• Dataset excerpts:
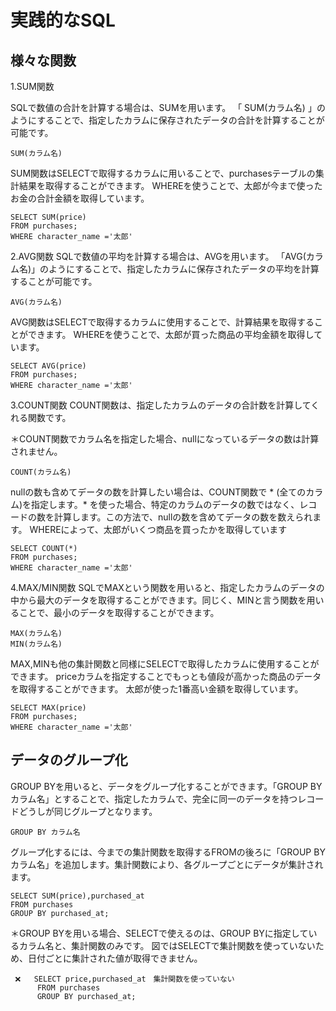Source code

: # 実践的なSQL

## 様々な関数

1.SUM関数

SQLで数値の合計を計算する場合は、SUMを用います。
「 SUM(カラム名) 」のようにすることで、指定したカラムに保存されたデータの合計を計算することが可能です。
```
SUM(カラム名)
```
SUM関数はSELECTで取得するカラムに用いることで、purchasesテーブルの集計結果を取得することができます。
WHEREを使うことで、太郎が今まで使ったお金の合計金額を取得しています。
```
SELECT SUM(price)
FROM purchases;
WHERE character_name ='太郎'
```

2.AVG関数
SQLで数値の平均を計算する場合は、AVGを用います。
「AVG(カラム名)」のようにすることで、指定したカラムに保存されたデータの平均を計算することが可能です。
```
AVG(カラム名)
```
AVG関数はSELECTで取得するカラムに使用することで、計算結果を取得することができます。
WHEREを使うことで、太郎が買った商品の平均金額を取得しています。
```
SELECT AVG(price)
FROM purchases;
WHERE character_name ='太郎'
```

3.COUNT関数
COUNT関数は、指定したカラムのデータの合計数を計算してくれる関数です。

＊COUNT関数でカラム名を指定した場合、nullになっているデータの数は計算されません。
```
COUNT(カラム名)
```
nullの数も含めてデータの数を計算したい場合は、COUNT関数で * (全てのカラム)を指定します。* を使った場合、特定のカラムのデータの数ではなく、レコードの数を計算します。この方法で、nullの数を含めてデータの数を数えられます。
WHEREによって、太郎がいくつ商品を買ったかを取得しています
```
SELECT COUNT(*)
FROM purchases;
WHERE character_name ='太郎'
```

4.MAX/MIN関数
SQLでMAXという関数を用いると、指定したカラムのデータの中から最大のデータを取得することができます。同じく、MINと言う関数を用いることで、最小のデータを取得することができます。
```
MAX(カラム名)
MIN(カラム名)
```
MAX,MINも他の集計関数と同様にSELECTで取得したカラムに使用することができます。
priceカラムを指定することでもっとも値段が高かった商品のデータを取得することができます。
太郎が使った1番高い金額を取得しています。
```
SELECT MAX(price)
FROM purchases;
WHERE character_name ='太郎'
```

## データのグループ化
GROUP BYを用いると、データをグループ化することができます。「GROUP BY カラム名」とすることで、指定したカラムで、完全に同一のデータを持つレコードどうしが同じグループとなります。

```
GROUP BY カラム名
```
グループ化するには、今までの集計関数を取得するFROMの後ろに「GROUP BY カラム名」を追加します。集計関数により、各グループごとにデータが集計されます。
```
SELECT SUM(price),purchased_at
FROM purchases
GROUP BY purchased_at;
```
＊GROUP BYを用いる場合、SELECTで使えるのは、GROUP BYに指定しているカラム名と、集計関数のみです。
図ではSELECTで集計関数を使っていないため、日付ごとに集計された値が取得できません。
```
 ❌   SELECT price,purchased_at　集計関数を使っていない
      FROM purchases
      GROUP BY purchased_at;
```















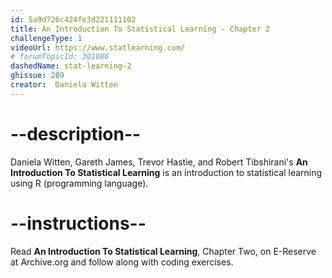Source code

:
```yaml
---
id: 5a9d726c424fe3d221111102
title: An Introduction To Statistical Learning - Chapter 2
challengeType: 1
videoUrl: https://www.statlearning.com/
# forumTopicId: 301086
dashedName: stat-learning-2
ghissue: 289
creator:  Daniela Witten
---
```


# --description--

Daniela Witten, Gareth James, Trevor Hastie, and Robert Tibshirani's __An Introduction To Statistical Learning__ is an introduction to statistical learning using R (programming language).

# --instructions--

Read __An Introduction To Statistical Learning__, Chapter Two, on E-Reserve at Archive.org and follow along with coding exercises. 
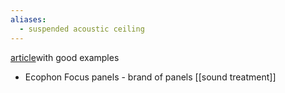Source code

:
 ```yaml
---
aliases:
  - suspended acoustic ceiling
---
```


[article](https://www.9wood.com/blog/what-are-the-types-of-suspended-acoustic-ceilings/)with good examples
- Ecophon Focus panels - brand of panels
[[sound treatment]]

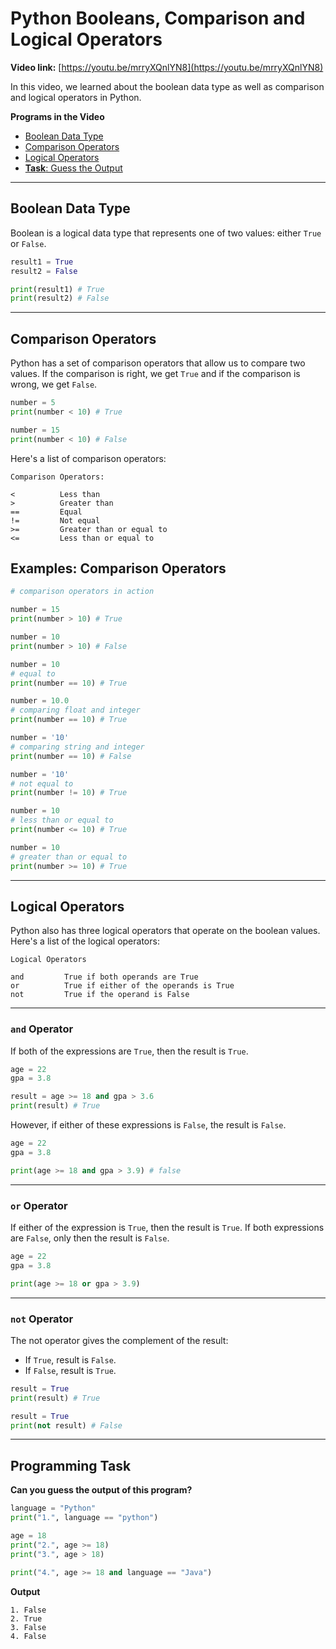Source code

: # Python Booleans, Comparison and Logical Operators

**Video link:** [https://youtu.be/mrryXQnlYN8](https://youtu.be/mrryXQnlYN8)

In this video, we learned about the boolean data type as well as comparison and logical operators in Python.

**Programs in the Video**

- [Boolean Data Type](#boolean-data-type)
- [Comparison Operators](#comparison-operators)
- [Logical Operators](#logical-operators)
- [**Task**: Guess the Output](#programming-task)

---

## Boolean Data Type
Boolean is a logical data type that represents one of two values: either `True` or `False`.

```python
result1 = True
result2 = False

print(result1) # True
print(result2) # False
```

---

## Comparison Operators
Python has a set of comparison operators that allow us to compare two values. If the comparison is right, we get `True` and if the comparison is wrong, we get `False`.

```python
number = 5
print(number < 10) # True

number = 15
print(number < 10) # False

```

Here's a list of comparison operators:

```
Comparison Operators:

<          Less than
>          Greater than
==         Equal   
!=         Not equal
>=         Greater than or equal to
<=         Less than or equal to
```

## Examples: Comparison Operators

```python
# comparison operators in action

number = 15
print(number > 10) # True

number = 10
print(number > 10) # False

number = 10
# equal to
print(number == 10) # True

number = 10.0
# comparing float and integer
print(number == 10) # True

number = '10'
# comparing string and integer
print(number == 10) # False

number = '10'
# not equal to
print(number != 10) # True

number = 10
# less than or equal to
print(number <= 10) # True

number = 10
# greater than or equal to
print(number >= 10) # True
```

---


## Logical Operators
Python also has three logical operators that operate on the boolean values. Here's a list of the logical operators:

```
Logical Operators

and         True if both operands are True
or          True if either of the operands is True
not         True if the operand is False
```

---

### `and` Operator

If both of the expressions are `True`, then the result is `True`.

```python
age = 22
gpa = 3.8

result = age >= 18 and gpa > 3.6
print(result) # True
```

However, if either of these expressions is `False`, the result is `False`.

```python
age = 22
gpa = 3.8

print(age >= 18 and gpa > 3.9) # false
```

---

### `or` Operator
If either of the expression is `True`, then the result is `True`. If both expressions are `False`, only then the result is `False`.

```python
age = 22
gpa = 3.8

print(age >= 18 or gpa > 3.9)
```

---

### `not` Operator
The not operator gives the complement of the result:

* If `True`, result is `False`.
* If `False`, result is `True`.

```python
result = True
print(result) # True

result = True
print(not result) # False
```
---

## Programming Task

**Can you guess the output of this program?**


```python
language = "Python"
print("1.", language == "python")

age = 18
print("2.", age >= 18)
print("3.", age > 18)

print("4.", age >= 18 and language == "Java")
```

**Output**

```
1. False
2. True
3. False
4. False
```
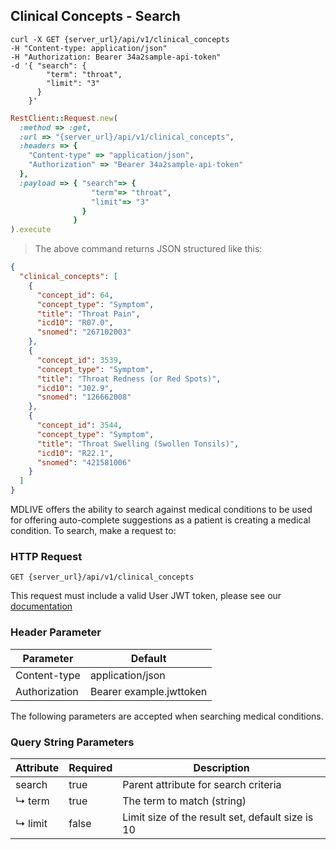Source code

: ## Clinical Concepts - Search

```shell
curl -X GET {server_url}/api/v1/clinical_concepts
-H "Content-type: application/json"
-H "Authorization: Bearer 34a2sample-api-token"
-d '{ "search": {
        "term": "throat",
        "limit": "3"
      }
    }'
```

```ruby
RestClient::Request.new(
  :method => :get,
  :url => "{server_url}/api/v1/clinical_concepts",
  :headers => {
    "Content-type" => "application/json",
    "Authorization" => "Bearer 34a2sample-api-token"
  },
  :payload => { "search"=> {
                  "term"=> "throat",
                  "limit"=> "3"
                }
              }
).execute
```

> The above command returns JSON structured like this:

```json
{
  "clinical_concepts": [
    {
      "concept_id": 64,
      "concept_type": "Symptom",
      "title": "Throat Pain",
      "icd10": "R07.0",
      "snomed": "267102003"
    },
    {
      "concept_id": 3539,
      "concept_type": "Symptom",
      "title": "Throat Redness (or Red Spots)",
      "icd10": "J02.9",
      "snomed": "126662008"
    },
    {
      "concept_id": 3544,
      "concept_type": "Symptom",
      "title": "Throat Swelling (Swollen Tonsils)",
      "icd10": "R22.1",
      "snomed": "421581006"
    }
  ]
}
```
MDLIVE offers the ability to search against medical conditions to be used for offering auto-complete suggestions as a patient is creating a medical condition.
To search, make a request to:

### HTTP Request

`GET {server_url}/api/v1/clinical_concepts`

This request must include a valid User JWT token, please see our [documentation](#user-tokens)

### Header Parameter

Parameter | Default
--------- | -------
Content-type | application/json
Authorization| Bearer example.jwttoken

The following parameters are accepted when searching medical conditions.

### Query String Parameters

Attribute    | Required | Description
-------------|----------|------------
search       | true     | Parent attribute for search criteria
↳&nbsp;term  | true     | The term to match (string)
↳&nbsp;limit | false    | Limit size of the result set, default size is 10
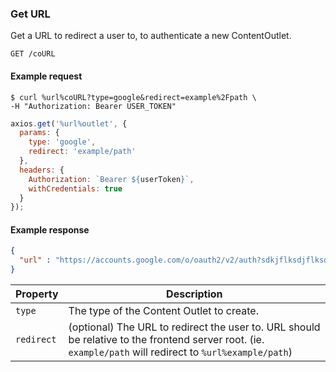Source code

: ### Get URL

Get a URL to redirect a user to, to authenticate a new ContentOutlet.

```endpoint
GET /coURL
```

#### Example request

```curl
$ curl %url%coURL?type=google&redirect=example%2Fpath \
-H "Authorization: Bearer USER_TOKEN"
```

```javascript
axios.get('%url%outlet', {
  params: {
    type: 'google',
    redirect: 'example/path'
  },
  headers: {
    Authorization: `Bearer ${userToken}`,
    withCredentials: true
  }
});
```

#### Example response

```json
{
  "url" : "https://accounts.google.com/o/oauth2/v2/auth?sdkjflksdjflksdfjdnf"
}
```

Property   | Description
-----------|-----------
`type`     | The type of the Content Outlet to create.
`redirect` | (optional) The URL to redirect the user to. URL should be relative to the frontend server root. (ie. `example/path` will redirect to `%url%example/path`)
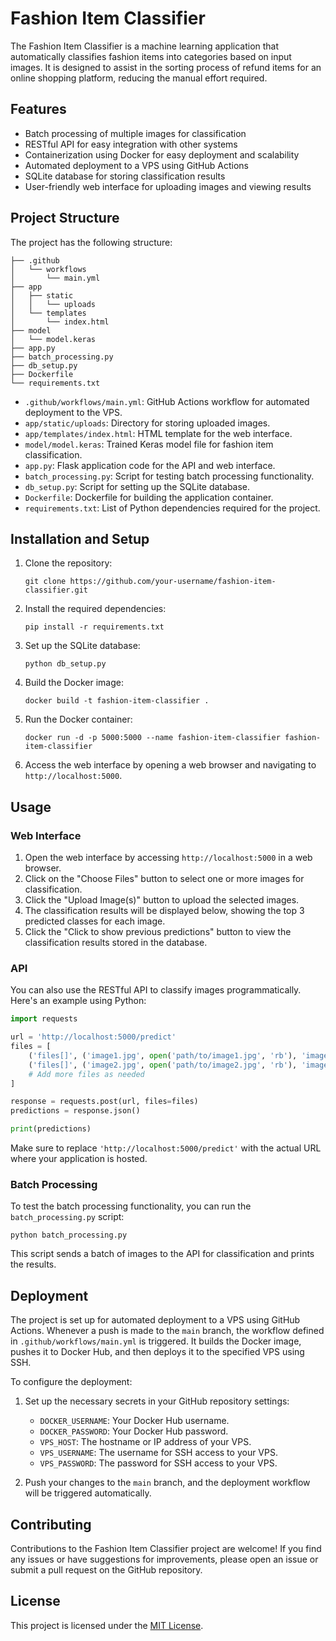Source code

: # Fashion Item Classifier

The Fashion Item Classifier is a machine learning application that automatically classifies fashion items into categories based on input images. It is designed to assist in the sorting process of refund items for an online shopping platform, reducing the manual effort required.

## Features

- Batch processing of multiple images for classification
- RESTful API for easy integration with other systems
- Containerization using Docker for easy deployment and scalability
- Automated deployment to a VPS using GitHub Actions
- SQLite database for storing classification results
- User-friendly web interface for uploading images and viewing results

## Project Structure

The project has the following structure:

```
├── .github
│   └── workflows
│       └── main.yml
├── app
│   ├── static
│   │   └── uploads
│   └── templates
│       └── index.html
├── model
│   └── model.keras
├── app.py
├── batch_processing.py
├── db_setup.py
├── Dockerfile
└── requirements.txt
```

- `.github/workflows/main.yml`: GitHub Actions workflow for automated deployment to the VPS.
- `app/static/uploads`: Directory for storing uploaded images.
- `app/templates/index.html`: HTML template for the web interface.
- `model/model.keras`: Trained Keras model file for fashion item classification.
- `app.py`: Flask application code for the API and web interface.
- `batch_processing.py`: Script for testing batch processing functionality.
- `db_setup.py`: Script for setting up the SQLite database.
- `Dockerfile`: Dockerfile for building the application container.
- `requirements.txt`: List of Python dependencies required for the project.

## Installation and Setup

1. Clone the repository:
   ```
   git clone https://github.com/your-username/fashion-item-classifier.git
   ```

2. Install the required dependencies:
   ```
   pip install -r requirements.txt
   ```

3. Set up the SQLite database:
   ```
   python db_setup.py
   ```

4. Build the Docker image:
   ```
   docker build -t fashion-item-classifier .
   ```

5. Run the Docker container:
   ```
   docker run -d -p 5000:5000 --name fashion-item-classifier fashion-item-classifier
   ```

6. Access the web interface by opening a web browser and navigating to `http://localhost:5000`.

## Usage

### Web Interface

1. Open the web interface by accessing `http://localhost:5000` in a web browser.
2. Click on the "Choose Files" button to select one or more images for classification.
3. Click the "Upload Image(s)" button to upload the selected images.
4. The classification results will be displayed below, showing the top 3 predicted classes for each image.
5. Click the "Click to show previous predictions" button to view the classification results stored in the database.

### API

You can also use the RESTful API to classify images programmatically. Here's an example using Python:

```python
import requests

url = 'http://localhost:5000/predict'
files = [
    ('files[]', ('image1.jpg', open('path/to/image1.jpg', 'rb'), 'image/jpeg')),
    ('files[]', ('image2.jpg', open('path/to/image2.jpg', 'rb'), 'image/jpeg')),
    # Add more files as needed
]

response = requests.post(url, files=files)
predictions = response.json()

print(predictions)
```

Make sure to replace `'http://localhost:5000/predict'` with the actual URL where your application is hosted.

### Batch Processing

To test the batch processing functionality, you can run the `batch_processing.py` script:

```
python batch_processing.py
```

This script sends a batch of images to the API for classification and prints the results.

## Deployment

The project is set up for automated deployment to a VPS using GitHub Actions. Whenever a push is made to the `main` branch, the workflow defined in `.github/workflows/main.yml` is triggered. It builds the Docker image, pushes it to Docker Hub, and then deploys it to the specified VPS using SSH.

To configure the deployment:

1. Set up the necessary secrets in your GitHub repository settings:
   - `DOCKER_USERNAME`: Your Docker Hub username.
   - `DOCKER_PASSWORD`: Your Docker Hub password.
   - `VPS_HOST`: The hostname or IP address of your VPS.
   - `VPS_USERNAME`: The username for SSH access to your VPS.
   - `VPS_PASSWORD`: The password for SSH access to your VPS.

2. Push your changes to the `main` branch, and the deployment workflow will be triggered automatically.

## Contributing

Contributions to the Fashion Item Classifier project are welcome! If you find any issues or have suggestions for improvements, please open an issue or submit a pull request on the GitHub repository.

## License

This project is licensed under the [MIT License](LICENSE).
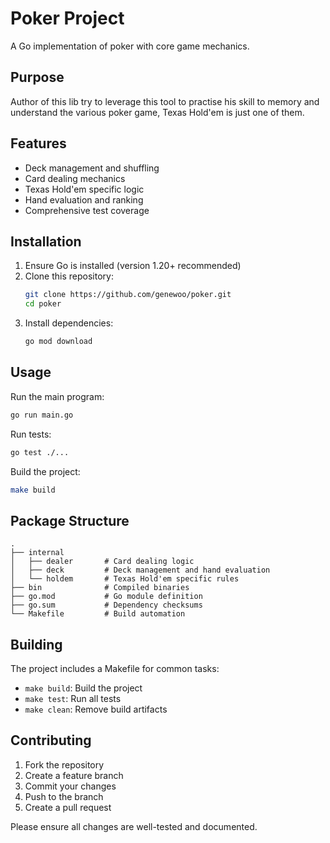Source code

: # Poker Project

A Go implementation of poker with core game mechanics.

## Purpose

Author of this lib try to leverage this tool to practise his skill to memory and understand the various poker game, Texas Hold'em is just one of them.

## Features

- Deck management and shuffling
- Card dealing mechanics
- Texas Hold'em specific logic
- Hand evaluation and ranking
- Comprehensive test coverage

## Installation

1. Ensure Go is installed (version 1.20+ recommended)
2. Clone this repository:
   ```bash
   git clone https://github.com/genewoo/poker.git
   cd poker
   ```
3. Install dependencies:
   ```bash
   go mod download
   ```

## Usage

Run the main program:
```bash
go run main.go
```

Run tests:
```bash
go test ./...
```

Build the project:
```bash
make build
```

## Package Structure

```
.
├── internal
│   ├── dealer       # Card dealing logic
│   ├── deck         # Deck management and hand evaluation
│   └── holdem       # Texas Hold'em specific rules
├── bin              # Compiled binaries
├── go.mod           # Go module definition
├── go.sum           # Dependency checksums
└── Makefile         # Build automation
```

## Building

The project includes a Makefile for common tasks:

- `make build`: Build the project
- `make test`: Run all tests
- `make clean`: Remove build artifacts

## Contributing

1. Fork the repository
2. Create a feature branch
3. Commit your changes
4. Push to the branch
5. Create a pull request

Please ensure all changes are well-tested and documented.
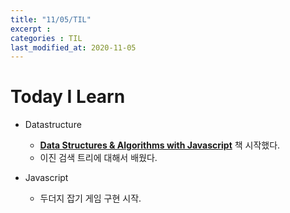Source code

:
 ```yaml
---
title: "11/05/TIL"
excerpt : 
categories : TIL
last_modified_at: 2020-11-05
---
```

# Today I Learn  
  
- Datastructure  
    - [__Data Structures & Algorithms with Javascript__](https://book.naver.com/bookdb/book_detail.nhn?bid=8095174) 책 시작했다.  
    - 이진 검색 트리에 대해서 배웠다.  

 - Javascript  
    - 두더지 잡기 게임 구현 시작.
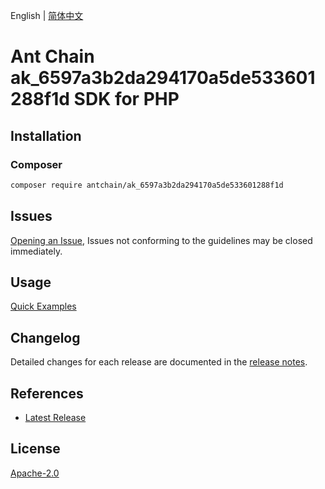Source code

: English | [简体中文](README-CN.md)

# Ant Chain ak_6597a3b2da294170a5de533601288f1d SDK for PHP

## Installation

### Composer

```bash
composer require antchain/ak_6597a3b2da294170a5de533601288f1d
```

## Issues

[Opening an Issue](https://github.com/alipay/antchain-openapi-prod-sdk/issues/new), Issues not conforming to the guidelines may be closed immediately.

## Usage

[Quick Examples](https://github.com/alipay/antchain-openapi-prod-sdk/blob/master/docs/0-Examples-EN.md#quick-examples)

## Changelog

Detailed changes for each release are documented in the [release notes](./ChangeLog.txt).

## References

* [Latest Release](https://github.com/antchain-openapi-sdk-php)

## License

[Apache-2.0](http://www.apache.org/licenses/LICENSE-2.0)
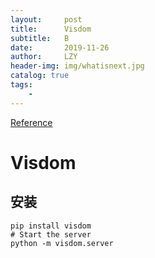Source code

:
 ```yaml
---
layout:     post
title:      Visdom
subtitle:   B
date:       2019-11-26
author:     LZY
header-img: img/whatisnext.jpg
catalog: true
tags:
    - 
---
```


[Reference]()

# Visdom

## 安装

```
pip install visdom
# Start the server
python -m visdom.server
```
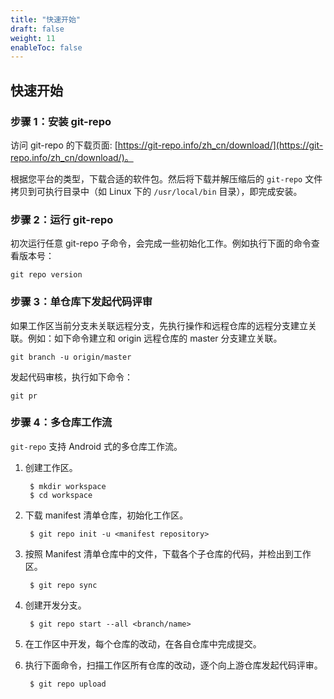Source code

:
 ```yaml
---
title: "快速开始"
draft: false
weight: 11
enableToc: false
---
```


## 快速开始

### 步骤 1：安装 git-repo

访问 git-repo 的下载页面: [https://git-repo.info/zh_cn/download/](https://git-repo.info/zh_cn/download/)。

根据您平台的类型，下载合适的软件包。然后将下载并解压缩后的 `git-repo` 文件拷贝到可执行目录中（如 Linux 下的 `/usr/local/bin` 目录），即完成安装。


### 步骤 2：运行 git-repo

初次运行任意 git-repo 子命令，会完成一些初始化工作。例如执行下面的命令查看版本号：

    git repo version


### 步骤 3：单仓库下发起代码评审

如果工作区当前分支未关联远程分支，先执行操作和远程仓库的远程分支建立关联。例如：如下命令建立和 origin 远程仓库的 master 分支建立关联。

    git branch -u origin/master

发起代码审核，执行如下命令：

    git pr


### 步骤 4：多仓库工作流

`git-repo` 支持 Android 式的多仓库工作流。

1. 创建工作区。

        $ mkdir workspace
        $ cd workspace

2. 下载 manifest 清单仓库，初始化工作区。

        $ git repo init -u <manifest repository>

3. 按照 Manifest 清单仓库中的文件，下载各个子仓库的代码，并检出到工作区。

        $ git repo sync

4. 创建开发分支。

        $ git repo start --all <branch/name>

5. 在工作区中开发，每个仓库的改动，在各自仓库中完成提交。

6. 执行下面命令，扫描工作区所有仓库的改动，逐个向上游仓库发起代码评审。

        $ git repo upload
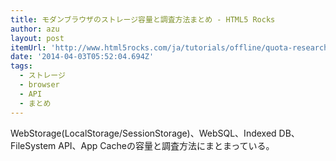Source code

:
 ```yaml
---
title: モダンブラウザのストレージ容量と調査方法まとめ - HTML5 Rocks
author: azu
layout: post
itemUrl: 'http://www.html5rocks.com/ja/tutorials/offline/quota-research/'
date: '2014-04-03T05:52:04.694Z'
tags:
  - ストレージ
  - browser
  - API
  - まとめ
---
```

WebStorage(LocalStorage/SessionStorage)、WebSQL、Indexed DB、FileSystem API、App Cacheの容量と調査方法にまとまっている。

• Problem: Every line of the records containing the word "workflows" must appear in the answer.

• Written answer:
│   └── workflows
- `.github/workflows/main.yml`: GitHub Actions workflow for automated deployment to the VPS.
The project is set up for automated deployment to a VPS using GitHub Actions. Whenever a push is made to the `main` branch, the workflow defined in `.github/workflows/main.yml` is triggered. It builds the Docker image, pushes it to Docker Hub, and then deploys it to the specified VPS using SSH.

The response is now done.